▶ _WHAT YOU SHOULD DO_
Output all of the entries exactly as written.

Segment Open

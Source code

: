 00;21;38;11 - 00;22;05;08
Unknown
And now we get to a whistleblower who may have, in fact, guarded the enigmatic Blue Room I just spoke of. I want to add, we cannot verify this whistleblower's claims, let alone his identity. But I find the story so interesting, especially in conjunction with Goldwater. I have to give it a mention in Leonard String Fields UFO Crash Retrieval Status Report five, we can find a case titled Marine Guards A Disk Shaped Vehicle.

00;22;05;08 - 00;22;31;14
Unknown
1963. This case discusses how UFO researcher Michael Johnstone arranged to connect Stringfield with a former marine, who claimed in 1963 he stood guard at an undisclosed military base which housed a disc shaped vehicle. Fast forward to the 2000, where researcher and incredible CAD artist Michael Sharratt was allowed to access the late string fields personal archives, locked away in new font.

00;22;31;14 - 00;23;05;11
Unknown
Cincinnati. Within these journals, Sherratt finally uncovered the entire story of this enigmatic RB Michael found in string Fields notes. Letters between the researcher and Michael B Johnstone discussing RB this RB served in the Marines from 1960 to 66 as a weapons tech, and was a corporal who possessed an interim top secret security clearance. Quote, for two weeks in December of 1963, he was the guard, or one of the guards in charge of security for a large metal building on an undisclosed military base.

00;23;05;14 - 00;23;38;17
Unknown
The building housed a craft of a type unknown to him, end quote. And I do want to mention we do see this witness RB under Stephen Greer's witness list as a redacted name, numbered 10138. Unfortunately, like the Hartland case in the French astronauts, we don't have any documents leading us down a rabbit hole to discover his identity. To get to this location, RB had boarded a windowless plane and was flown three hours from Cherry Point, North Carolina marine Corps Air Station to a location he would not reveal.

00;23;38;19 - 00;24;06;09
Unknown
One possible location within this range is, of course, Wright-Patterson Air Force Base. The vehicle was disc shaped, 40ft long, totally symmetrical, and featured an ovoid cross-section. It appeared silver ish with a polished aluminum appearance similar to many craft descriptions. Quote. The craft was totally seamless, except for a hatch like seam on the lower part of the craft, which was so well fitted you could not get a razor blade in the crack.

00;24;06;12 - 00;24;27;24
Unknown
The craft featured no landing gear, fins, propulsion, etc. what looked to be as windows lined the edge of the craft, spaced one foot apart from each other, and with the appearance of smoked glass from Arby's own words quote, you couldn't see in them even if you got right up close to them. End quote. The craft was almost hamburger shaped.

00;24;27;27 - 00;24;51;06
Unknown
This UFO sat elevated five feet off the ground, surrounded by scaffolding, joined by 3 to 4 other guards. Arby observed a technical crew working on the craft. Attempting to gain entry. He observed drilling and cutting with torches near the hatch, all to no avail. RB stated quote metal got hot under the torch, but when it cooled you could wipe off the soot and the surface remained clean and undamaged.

Segment Closed

▶ _ANSWER FOR THIS EXERCISE_
Source code

: 00;21;38;11 - 00;22;05;08
Unknown
And now we get to a whistleblower who may have, in fact, guarded the enigmatic Blue Room I just spoke of. I want to add, we cannot verify this whistleblower's claims, let alone his identity. But I find the story so interesting, especially in conjunction with Goldwater. I have to give it a mention in Leonard String Fields UFO Crash Retrieval Status Report five, we can find a case titled Marine Guards A Disk Shaped Vehicle.

00;22;05;08 - 00;22;31;14
Unknown
1963. This case discusses how UFO researcher Michael Johnstone arranged to connect Stringfield with a former marine, who claimed in 1963 he stood guard at an undisclosed military base which housed a disc shaped vehicle. Fast forward to the 2000, where researcher and incredible CAD artist Michael Sharratt was allowed to access the late string fields personal archives, locked away in new font.

00;22;31;14 - 00;23;05;11
Unknown
Cincinnati. Within these journals, Sherratt finally uncovered the entire story of this enigmatic RB Michael found in string Fields notes. Letters between the researcher and Michael B Johnstone discussing RB this RB served in the Marines from 1960 to 66 as a weapons tech, and was a corporal who possessed an interim top secret security clearance. Quote, for two weeks in December of 1963, he was the guard, or one of the guards in charge of security for a large metal building on an undisclosed military base.

00;23;05;14 - 00;23;38;17
Unknown
The building housed a craft of a type unknown to him, end quote. And I do want to mention we do see this witness RB under Stephen Greer's witness list as a redacted name, numbered 10138. Unfortunately, like the Hartland case in the French astronauts, we don't have any documents leading us down a rabbit hole to discover his identity. To get to this location, RB had boarded a windowless plane and was flown three hours from Cherry Point, North Carolina marine Corps Air Station to a location he would not reveal.

00;23;38;19 - 00;24;06;09
Unknown
One possible location within this range is, of course, Wright-Patterson Air Force Base. The vehicle was disc shaped, 40ft long, totally symmetrical, and featured an ovoid cross-section. It appeared silver ish with a polished aluminum appearance similar to many craft descriptions. Quote. The craft was totally seamless, except for a hatch like seam on the lower part of the craft, which was so well fitted you could not get a razor blade in the crack.

00;24;06;12 - 00;24;27;24
Unknown
The craft featured no landing gear, fins, propulsion, etc. what looked to be as windows lined the edge of the craft, spaced one foot apart from each other, and with the appearance of smoked glass from Arby's own words quote, you couldn't see in them even if you got right up close to them. End quote. The craft was almost hamburger shaped.

00;24;27;27 - 00;24;51;06
Unknown
This UFO sat elevated five feet off the ground, surrounded by scaffolding, joined by 3 to 4 other guards. Arby observed a technical crew working on the craft. Attempting to gain entry. He observed drilling and cutting with torches near the hatch, all to no avail. RB stated quote metal got hot under the torch, but when it cooled you could wipe off the soot and the surface remained clean and undamaged.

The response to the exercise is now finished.